FERGUSON TOWNSHIP — Though his home only claims about five feet of a 1.6-acre park at the center of an ongoing controversy, Fred Hammer and his wife, Nina, have enjoyed the Overlook Heights space since 1985.
“That green space is the big backyard that everybody would love to have,” he said Sunday, while cooking dinner in his North Allen Street home.
The couple and other neighbors will attend the Ferguson Township Board of Supervisors meeting tonight, as the board discusses its potential role in the fate of the park, which the State College Area School District placed for sale. The school board will decide whether to accept one of the submitted bids at its Aug. 13 meeting.
Referred to as Cromer Park or North Hills Place Park, the space is bordered by homes on North Allen, North Hills Place, Clinton Avenue, and by homes and businesses on North Atherton Street.
At odds are the bordering neighbors, who formed a partnership and pooled their money to bid $8,100, and Scott and Stephanie Fozard, who bid $20,100 as Fozard Enterprises. The Hammers are part of that partnership.

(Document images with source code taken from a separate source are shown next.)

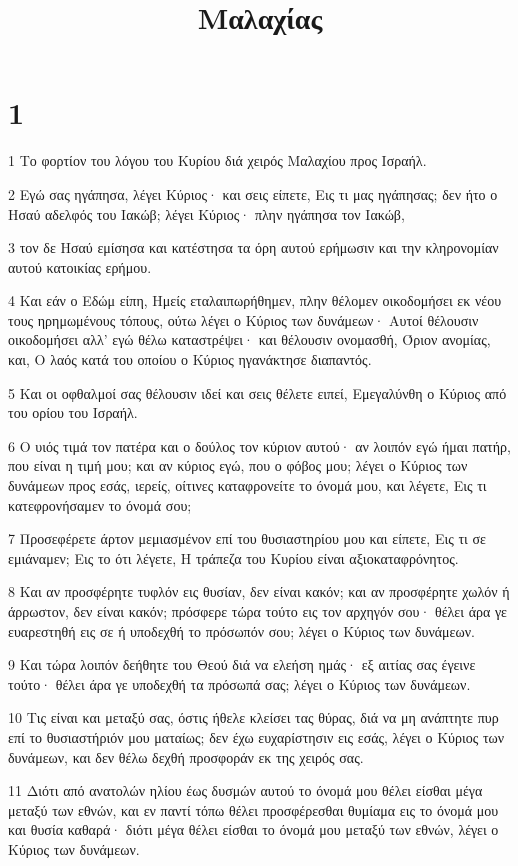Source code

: 

\title{Μαλαχίας}


\chapter{1}

\par 1 Το φορτίον του λόγου του Κυρίου διά χειρός Μαλαχίου προς Ισραήλ.
\par 2 Εγώ σας ηγάπησα, λέγει Κύριος· και σεις είπετε, Εις τι μας ηγάπησας; δεν ήτο ο Ησαύ αδελφός του Ιακώβ; λέγει Κύριος· πλην ηγάπησα τον Ιακώβ,
\par 3 τον δε Ησαύ εμίσησα και κατέστησα τα όρη αυτού ερήμωσιν και την κληρονομίαν αυτού κατοικίας ερήμου.
\par 4 Και εάν ο Εδώμ είπη, Ημείς εταλαιπωρήθημεν, πλην θέλομεν οικοδομήσει εκ νέου τους ηρημωμένους τόπους, ούτω λέγει ο Κύριος των δυνάμεων· Αυτοί θέλουσιν οικοδομήσει αλλ' εγώ θέλω καταστρέψει· και θέλουσιν ονομασθή, Όριον ανομίας, και, Ο λαός κατά του οποίου ο Κύριος ηγανάκτησε διαπαντός.
\par 5 Και οι οφθαλμοί σας θέλουσιν ιδεί και σεις θέλετε ειπεί, Εμεγαλύνθη ο Κύριος από του ορίου του Ισραήλ.
\par 6 Ο υιός τιμά τον πατέρα και ο δούλος τον κύριον αυτού· αν λοιπόν εγώ ήμαι πατήρ, που είναι η τιμή μου; και αν κύριος εγώ, που ο φόβος μου; λέγει ο Κύριος των δυνάμεων προς εσάς, ιερείς, οίτινες καταφρονείτε το όνομά μου, και λέγετε, Εις τι κατεφρονήσαμεν το όνομά σου;
\par 7 Προσεφέρετε άρτον μεμιασμένον επί του θυσιαστηρίου μου και είπετε, Εις τι σε εμιάναμεν; Εις το ότι λέγετε, Η τράπεζα του Κυρίου είναι αξιοκαταφρόνητος.
\par 8 Και αν προσφέρητε τυφλόν εις θυσίαν, δεν είναι κακόν; και αν προσφέρητε χωλόν ή άρρωστον, δεν είναι κακόν; πρόσφερε τώρα τούτο εις τον αρχηγόν σου· θέλει άρα γε ευαρεστηθή εις σε ή υποδεχθή το πρόσωπόν σου; λέγει ο Κύριος των δυνάμεων.
\par 9 Και τώρα λοιπόν δεήθητε του Θεού διά να ελεήση ημάς· εξ αιτίας σας έγεινε τούτο· θέλει άρα γε υποδεχθή τα πρόσωπά σας; λέγει ο Κύριος των δυνάμεων.
\par 10 Τις είναι και μεταξύ σας, όστις ήθελε κλείσει τας θύρας, διά να μη ανάπτητε πυρ επί το θυσιαστήριόν μου ματαίως; δεν έχω ευχαρίστησιν εις εσάς, λέγει ο Κύριος των δυνάμεων, και δεν θέλω δεχθή προσφοράν εκ της χειρός σας.
\par 11 Διότι από ανατολών ηλίου έως δυσμών αυτού το όνομά μου θέλει είσθαι μέγα μεταξύ των εθνών, και εν παντί τόπω θέλει προσφέρεσθαι θυμίαμα εις το όνομά μου και θυσία καθαρά· διότι μέγα θέλει είσθαι το όνομά μου μεταξύ των εθνών, λέγει ο Κύριος των δυνάμεων.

The Fozards are renovating a property in the 1300 block of North Atherton to house Stephanie Fozard’s optometry practice. Scott Fozard said they want to purchase the park so that, if the practice is successful after it opens this fall and they want to expand, they can add 50 feet of parking into the park space.
“We’re utilizing all the space we can,” he said. “That’s our sole interest in the property.”
Neighbors have said they aren’t sure they believe that, and that a commercial interest flies in the face of the intent of former resident Abbie Cromer. She gave the park to the then-Ferguson Township School District in 1963, stating it should be used only as a public playground or park.
The school district, now State College Area, has maintained it since, and chose to sell it this year, as it believes the space has no educational value.
Fozard has offered to lease the park to the residents, should his bid be accepted, with the understanding that they would maintain it and he would be allowed to proceed with constructing parking spaces.
He said last week he has tried to reach out to the partnership, with no success, through Ferguson Township Manager Mark Kunkle, and through an attorney he believes had contact with the neighbors.
“We’ve reached out to them in all means that we know,” he said. “At this point we’ve had nobody at all from the neighborhood contact us to try to get a sense of where we stand.”
But neighbors say they haven’t received those messages.
“I haven’t seen him knocking on my door,” Fred Hammer said.
And Hammer said he doesn’t believe the neighborhood would benefit from even a piece of commercial space in the park.
“The way I saw the compromise was, if they chop off my fingers, I’ll keep them from taking my whole hand or arm,” he said.
Several school board members, at their July 23 meeting, said their role is to take action, and that the board is not responsible for negotiating an agreement between Fozard and the neighbors.
Fozard said it’s “unfortunate” the parties haven’t been able to reach a resolution and that the township and school district have been “pulled into it.”
Kunkle last month sent a letter to the district, outlining some options other than accepting the high bid, which district solicitor Scott Etter said it likely must do, because of the large difference between bids.
The district could, for instance, convey the property to the township, which supervisors will discuss tonight.
“They, in turn, could retain the property and maintain it, and enter into a lease with the property owners,” Kunkle said of the supervisors.
However, in the past, the township board has expressed no interest in taking over the park.
Richard Killian, who used to serve on that board, is now involved in keeping the park as it is. He lives two blocks away, on Harris Street, and said he’s concerned because the park has served a specific role.
“That was always in mind to be a buffer between Atherton commercial and the neighborhood,” he said, adding that Fozard’s change would be a “huge impact.”